> [Directions for this task]:
Further down are entries; set down exactly and only the lines from the one with "Uppdaterar en task med ett specifikt id." up to and including the one with "name is Animarlly", dropping each picture.

> [Dataset extract]:
==*==

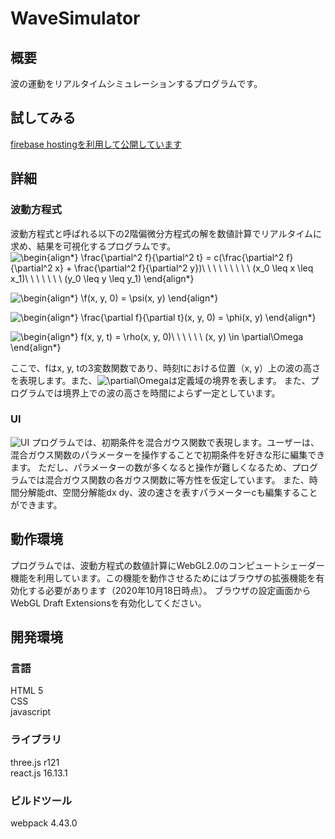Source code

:# WaveSimulator

## 概要
波の運動をリアルタイムシミュレーションするプログラムです。

## 試してみる
[firebase hostingを利用して公開しています](https://wavesimulator-eba8a.web.app/)

## 詳細
### 波動方程式
波動方程式と呼ばれる以下の2階偏微分方程式の解を数値計算でリアルタイムに求め、結果を可視化するプログラムです。
![\begin{align*}
\frac{\partial^2 f}{\partial^2 t} = c(\frac{\partial^2 f}{\partial^2 x} + \frac{\partial^2 f}{\partial^2 y})\ \ \ \ \ \ \ \ \ (x_0 \leq x \leq x_1)\ \ \ \ \ \ \ (y_0 \leq y \leq y_1)
\end{align*}
](https://render.githubusercontent.com/render/math?math=%5Cdisplaystyle+%5Cbegin%7Balign%2A%7D%0A%5Cfrac%7B%5Cpartial%5E2+f%7D%7B%5Cpartial%5E2+t%7D+%3D+c%28%5Cfrac%7B%5Cpartial%5E2+f%7D%7B%5Cpartial%5E2+x%7D+%2B+%5Cfrac%7B%5Cpartial%5E2+f%7D%7B%5Cpartial%5E2+y%7D%29%5C+%5C+%5C+%5C+%5C+%5C+%5C+%5C+%5C+%28x_0+%5Cleq+x+%5Cleq+x_1%29%5C+%5C+%5C+%5C+%5C+%5C+%5C+%28y_0+%5Cleq+y+%5Cleq+y_1%29%0A%5Cend%7Balign%2A%7D%0A)

![\begin{align*}
\f(x, y, 0) = \psi(x, y)
\end{align*}
](https://render.githubusercontent.com/render/math?math=%5Cdisplaystyle+%5Cbegin%7Balign%2A%7D%0A%5Cf%28x%2C+y%2C+0%29+%3D+%5Cpsi%28x%2C+y%29%0A%5Cend%7Balign%2A%7D%0A)

![\begin{align*}
\frac{\partial f}{\partial t}(x, y, 0) = \phi(x, y)
\end{align*}
](https://render.githubusercontent.com/render/math?math=%5Cdisplaystyle+%5Cbegin%7Balign%2A%7D%0A%5Cfrac%7B%5Cpartial+f%7D%7B%5Cpartial+t%7D%28x%2C+y%2C+0%29+%3D+%5Cphi%28x%2C+y%29%0A%5Cend%7Balign%2A%7D%0A)

![\begin{align*}
f(x, y, t) = \rho(x, y, 0)\ \ \ \ \ \ (x, y) \in \partial\Omega
\end{align*}
](https://render.githubusercontent.com/render/math?math=%5Cdisplaystyle+%5Cbegin%7Balign%2A%7D%0Af%28x%2C+y%2C+t%29+%3D+%5Crho%28x%2C+y%2C+0%29%5C+%5C+%5C+%5C+%5C+%5C+%28x%2C+y%29+%5Cin+%5Cpartial%5COmega%0A%5Cend%7Balign%2A%7D%0A)



ここで、fはx, y, tの3変数関数であり、時刻tにおける位置（x, y）上の波の高さを表現します。また、![\partial\Omega](https://render.githubusercontent.com/render/math?math=%5Cdisplaystyle+%5Cpartial%5COmega)は定義域の境界を表します。
また、プログラムでは境界上での波の高さを時間によらず一定としています。


### UI
![UI](https://user-images.githubusercontent.com/53905926/96358052-fec60680-113d-11eb-8fd2-76efc3b41cc4.png)
プログラムでは、初期条件を混合ガウス関数で表現します。ユーザーは、混合ガウス関数のパラメーターを操作することで初期条件を好きな形に編集できます。
ただし、パラメーターの数が多くなると操作が難しくなるため、プログラムでは混合ガウス関数の各ガウス関数に等方性を仮定しています。
また、時間分解能dt、空間分解能dx dy、波の速さを表すパラメーターcも編集することができます。

## 動作環境
プログラムでは、波動方程式の数値計算にWebGL2.0のコンピュートシェーダー機能を利用しています。この機能を動作させるためにはブラウザの拡張機能を有効化する必要があります（2020年10月18日時点）。
ブラウザの設定画面からWebGL Draft Extensionsを有効化してください。

## 開発環境
### 言語
HTML 5 <br>
CSS <br>
javascript <br>

### ライブラリ
three.js r121<br>
react.js 16.13.1  <br>

### ビルドツール
webpack 4.43.0
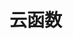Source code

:<script setup>
import Md from '../.vitepress/components/fetch-md.vue'

</script>


# 云函数

<Md src="https://fastly.jsdelivr.net/gh/mx-space/mx-server@master/src/modules/serverless/serverless.readme.md" />

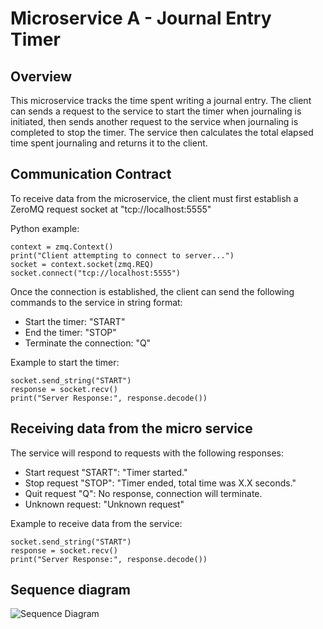 

# Microservice A - Journal Entry Timer

## Overview

This microservice tracks the time spent writing a journal entry. The client can sends a request to the service to start
the timer when journaling is initiated, then sends another request to the service when journaling is completed to stop
the timer. The service then calculates the total elapsed time spent journaling and returns it to the client.

## Communication Contract

To receive data from the microservice, the client must first establish a ZeroMQ request socket at "tcp://localhost:5555"

Python example:

    context = zmq.Context()
    print("Client attempting to connect to server...")
    socket = context.socket(zmq.REQ)
    socket.connect("tcp://localhost:5555")

Once the connection is established, the client can send the following commands to the service in string format:
* Start the timer: "START" 
* End the timer: "STOP"
* Terminate the connection: "Q"

Example to start the timer:

    socket.send_string("START")
    response = socket.recv()
    print("Server Response:", response.decode())

## Receiving data from the micro service

The service will respond to requests with the following responses:
* Start request "START": "Timer started." 
* Stop request "STOP": "Timer ended, total time was X.X seconds."
* Quit request "Q": No response, connection will terminate.
* Unknown request: "Unknown request"

Example to receive data from the service:
   
    socket.send_string("START")
    response = socket.recv()
    print("Server Response:", response.decode())

## Sequence diagram
![Sequence Diagram](https://github.com/user-attachments/assets/4e2d1092-b818-44fa-8ecf-ad8025b6f946)


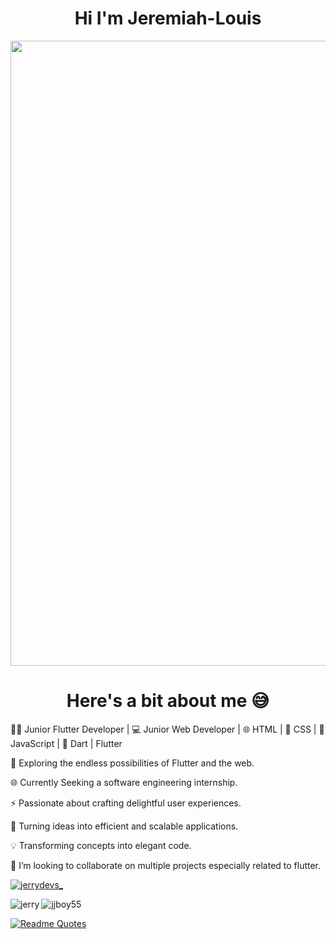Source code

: <h1 align="center">Hi I'm Jeremiah-Louis</h1>
<img src="https://github.com/Anmol-Baranwal/Cool-GIFs-For-GitHub/assets/74038190/0c7eb6ed-663b-4ce4-bfbd-18239a38ba1b" width="1000">

<h1 align="center">Here's a bit about me 😅</h1>

👨‍💻 Junior Flutter Developer | 💻 Junior Web Developer | 🌐 HTML | 🎨 CSS | 🚀 JavaScript | 🎯 Dart | Flutter

🔭 Exploring the endless possibilities of Flutter and the web.

🌐 Currently Seeking a software engineering internship.

⚡️ Passionate about crafting delightful user experiences.

🌟 Turning ideas into efficient and scalable applications.

💡 Transforming concepts into elegant code.

👯 I’m looking to collaborate on multiple projects especially related to flutter.

<p align="left"> <a href="https://twitter.com/jerrydevs_" target="blank"><img src="https://img.shields.io/twitter/follow/jerrydevs_?logo=twitter&style=for-the-badge" alt="jerrydevs_" /></a> </p>
<p><img align="left" src="https://github-readme-stats.vercel.app/api/top-langs?username=jjboy55&show_icons=true&locale=en&layout=compact&theme=onedark" alt="jerry" /></p> <p><img align="center" src="https://github-readme-streak-stats.herokuapp.com/?user=jjboy55&theme=onedark" alt="jjboy55" /></p>

[![Readme Quotes](https://quotes-github-readme.vercel.app/api?type=horizontal&theme=dark)](https://github.com/piyushsuthar/github-readme-quotes)

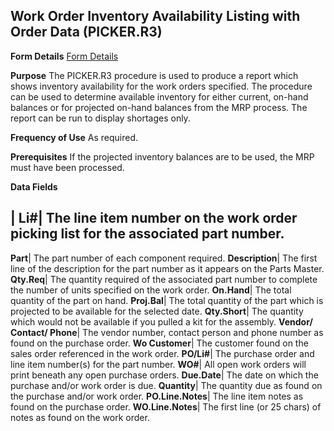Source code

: ## Work Order Inventory Availability Listing with Order Data (PICKER.R3)
<PageHeader />

**Form Details**
[Form Details](../PICKER-R3-1/README.md)

**Purpose**
The PICKER.R3 procedure is used to produce a report which shows inventory
availability for the work orders specified. The procedure can be used to
determine available inventory for either current, on-hand balances or for
projected on-hand balances from the MRP process. The report can be run to
display shortages only.

**Frequency of Use**
As required.

**Prerequisites**
If the projected inventory balances are to be used, the MRP must have been
processed.

**Data Fields**

| **Li#**|  The line item number on the work order picking list for the
associated part number.
-  
**Part**|  The part number of each component required.
**Description**|  The first line of the description for the part number as it
appears on the Parts Master.
**Qty.Req**|  The quantity required of the associated part number to complete
the number of units specified on the work order.
**On.Hand**|  The total quantity of the part on hand.
**Proj.Bal**|  The total quantity of the part which is projected to be
available for the selected date.
**Qty.Short**|  The quantity which would not be available if you pulled a kit
for the assembly.
**Vendor/ Contact/ Phone**|  The vendor number, contact person and phone
number as found on the purchase order.
**Wo Customer**|  The customer found on the sales order referenced in the work
order.
**PO/Li#**|  The purchase order and line item number(s) for the part number.
**WO#**|  All open work orders will print beneath any open purchase orders.
**Due.Date**|  The date on which the purchase and/or work order is due.
**Quantity**|  The quantity due as found on the purchase and/or work order.
**PO.Line.Notes**|  The line item notes as found on the purchase order.
**WO.Line.Notes**|  The first line (or 25 chars) of notes as found on the work
order.

<badge text= "Version 8.10.57 " vertical="middle" />

<PageFooter />
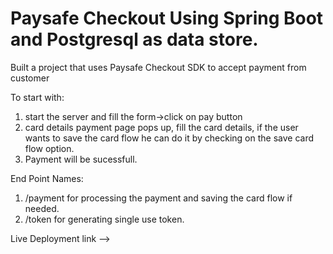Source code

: # Paysafe Checkout Using Spring Boot and Postgresql as data store.

Built a project that uses Paysafe Checkout SDK to accept payment from customer

To start with: 
1. start the server and fill the form->click on pay button
2. card details payment page pops up, fill the card details, if the user wants to save 
   the card flow he can do it by checking on the save card flow option.
3. Payment will be sucessfull.

End Point Names:
1. /payment for processing the payment and saving the card flow if needed.
2. /token for generating single use token.


Live Deployment link -->

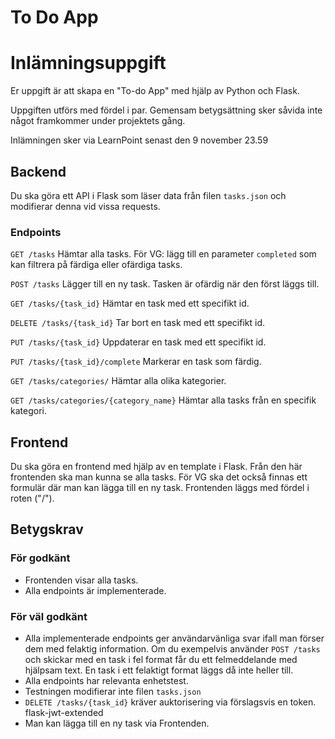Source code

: # To Do App


# Inlämningsuppgift
Er uppgift är att skapa en "To-do App" med hjälp av Python och Flask.

Uppgiften utförs med fördel i par. Gemensam betygsättning sker såvida inte något framkommer under projektets gång.

Inlämningen sker via LearnPoint senast den 9 november 23.59

## Backend
Du ska göra ett API i Flask som läser data från filen `tasks.json` och modifierar denna vid vissa requests.

### Endpoints

`GET /tasks` Hämtar alla tasks. För VG: lägg till en parameter `completed` som kan filtrera på färdiga eller ofärdiga tasks.

`POST /tasks` Lägger till en ny task. Tasken är ofärdig när den först läggs till.

`GET /tasks/{task_id}` Hämtar en task med ett specifikt id.

`DELETE /tasks/{task_id}` Tar bort en task med ett specifikt id.

`PUT /tasks/{task_id}` Uppdaterar en task med ett specifikt id.

`PUT /tasks/{task_id}/complete` Markerar en task som färdig.

`GET /tasks/categories/` Hämtar alla olika kategorier.

`GET /tasks/categories/{category_name}` Hämtar alla tasks från en specifik kategori.

## Frontend
Du ska göra en frontend med hjälp av en template i Flask. Från den här frontenden ska man kunna se alla tasks. För VG ska det också finnas ett formulär där man kan lägga till en ny task. Frontenden läggs med fördel i roten ("/").

## Betygskrav

### För godkänt
- Frontenden visar alla tasks.
- Alla endpoints är implementerade.


### För väl godkänt
- Alla implementerade endpoints ger användarvänliga svar ifall man förser dem med felaktig information. Om du exempelvis använder `POST /tasks` och skickar med en task i fel format får du ett felmeddelande med hjälpsam text. En task i ett felaktigt format läggs då inte heller till.
- Alla endpoints har relevanta enhetstest.
- Testningen modifierar inte filen `tasks.json`
- `DELETE /tasks/{task_id}` kräver auktorisering via förslagsvis en token. flask-jwt-extended
- Man kan lägga till en ny task via Frontenden.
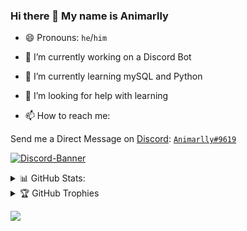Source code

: ### Hi there 👋 My name is Animarlly

<!--
**Animarlly/Animarlly** is a ✨ _special_ ✨ repository because its `README.md` (this file) appears on your GitHub profile.
-->

- 😄 Pronouns: `he`/`him`

- 🔭 I’m currently working on a Discord Bot

- 🌱 I’m currently learning mySQL and Python

- 🤔 I’m looking for help with learning

- 📫 How to reach me:

Send me a Direct Message on [Discord](https://discord.com): [`Animarlly#9619`](https://discord.com/users/951971985091596328)

[![Discord-Banner](https://discord.c99.nl/widget/theme-2/951971985091596328.png)](https://discord.gg/vEr96uY7GM)

<details>
  
<summary> 📊 GitHub Stats: </summary>
  
![](https://github-readme-stats.vercel.app/api?username=animarlly&theme=radical&hide_border=false&include_all_commits=true&count_private=true)<br/>
![](https://github-readme-streak-stats.herokuapp.com/?user=animarlly&theme=radical&hide_border=false)<br/>
![](https://github-readme-stats.vercel.app/api/top-langs/?username=animarlly&theme=radical&hide_border=false&include_all_commits=true&count_private=true&layout=compact)
  
</details>

<details>
  
<summary> 🏆 GitHub Trophies </summary>
  
![](https://github-profile-trophy.vercel.app/?username=animarlly&theme=radical&no-frame=false&no-bg=false&margin-w=4)
  
</details>

![](https://komarev.com/ghpvc/?username=animarlly&color=blue)
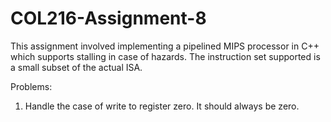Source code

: # COL216-Assignment-8

This assignment involved implementing a pipelined MIPS processor in C++ which supports stalling in case of hazards. The instruction set supported is a small subset of the actual ISA. 

Problems:
1. Handle the case of write to register zero. It should always be zero.
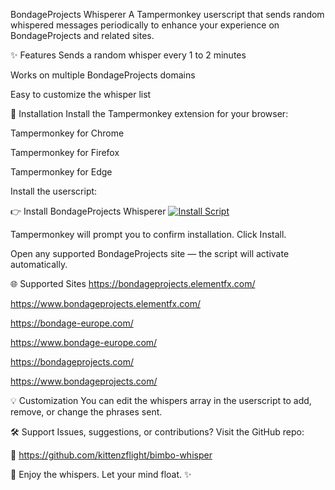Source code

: BondageProjects Whisperer
A Tampermonkey userscript that sends random whispered messages periodically to enhance your experience on BondageProjects and related sites.

✨ Features
Sends a random whisper every 1 to 2 minutes

Works on multiple BondageProjects domains

Easy to customize the whisper list

🚀 Installation
Install the Tampermonkey extension for your browser:

Tampermonkey for Chrome

Tampermonkey for Firefox

Tampermonkey for Edge

Install the userscript:

👉 Install BondageProjects Whisperer [![Install Script](https://img.shields.io/badge/Install%20BondageProjects%20Whisperer-Tampermonkey-blue?logo=tampermonkey)](https://raw.githubusercontent.com/kittenzflight/bimbo-whisper/main/whispers.js)


Tampermonkey will prompt you to confirm installation. Click Install.

Open any supported BondageProjects site — the script will activate automatically.

🌐 Supported Sites
https://bondageprojects.elementfx.com/

https://www.bondageprojects.elementfx.com/

https://bondage-europe.com/

https://www.bondage-europe.com/

https://bondageprojects.com/

https://www.bondageprojects.com/

💡 Customization
You can edit the whispers array in the userscript to add, remove, or change the phrases sent.

🛠️ Support
Issues, suggestions, or contributions? Visit the GitHub repo:

🔗 https://github.com/kittenzflight/bimbo-whisper

💬 Enjoy the whispers. Let your mind float. ✨
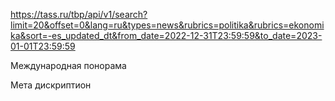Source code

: https://tass.ru/tbp/api/v1/search?limit=20&offset=0&lang=ru&types=news&rubrics=politika&rubrics=ekonomika&sort=-es_updated_dt&from_date=2022-12-31T23:59:59&to_date=2023-01-01T23:59:59


Международная понорама 

Мета дискриптион
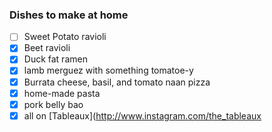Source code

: ### Dishes to make at home
- [ ] Sweet Potato ravioli
- [X] Beet ravioli
- [X] Duck fat ramen
- [X] lamb merguez with something tomatoe-y
- [X] Burrata cheese, basil, and tomato naan pizza
- [X] home-made pasta
- [X] pork belly bao
- [X] all on [Tableaux](http://www.instagram.com/the_tableaux 
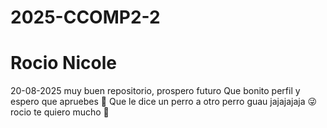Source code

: # 2025-CCOMP2-2

# Rocio Nicole
20-08-2025
muy buen repositorio, prospero futuro 
Que bonito perfil y espero que apruebes 🫡
Que le dice un perro a otro perro
guau
jajajajaja
😜
rocio te quiero mucho 🥰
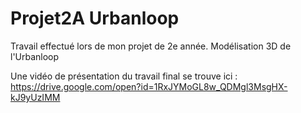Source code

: # Projet2A Urbanloop
Travail effectué lors de mon projet de 2e année. Modélisation 3D de l'Urbanloop

Une vidéo de présentation du travail final se trouve ici : https://drive.google.com/open?id=1RxJYMoGL8w_QDMgl3MsgHX-kJ9yUzIMM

==*==

> [Solution to the exercise]:
`PUT /tasks/{task_id}` Uppdaterar en task med ett specifikt id.

`PUT /tasks/{task_id}/complete` Markerar en task som färdig.

`GET /tasks/categories/` Hämtar alla olika kategorier.

`GET /tasks/categories/{category_name}` Hämtar alla tasks från en specifik kategori.

## Frontend
Du ska göra en frontend med hjälp av en template i Flask. Från den här frontenden ska man kunna se alla tasks. För VG ska det också finnas ett formulär där man kan lägga till en ny task. Frontenden läggs med fördel i roten ("/").

## Betygskrav

### För godkänt
- Frontenden visar alla tasks.
- Alla endpoints är implementerade.


### För väl godkänt
- Alla implementerade endpoints ger användarvänliga svar ifall man förser dem med felaktig information. Om du exempelvis använder `POST /tasks` och skickar med en task i fel format får du ett felmeddelande med hjälpsam text. En task i ett felaktigt format läggs då inte heller till.
- Alla endpoints har relevanta enhetstest.
- Testningen modifierar inte filen `tasks.json`
- `DELETE /tasks/{task_id}` kräver auktorisering via förslagsvis en token. flask-jwt-extended
- Man kan lägga till en ny task via Frontenden.
Source code

: ### Hi there 👋 My name is Animarlly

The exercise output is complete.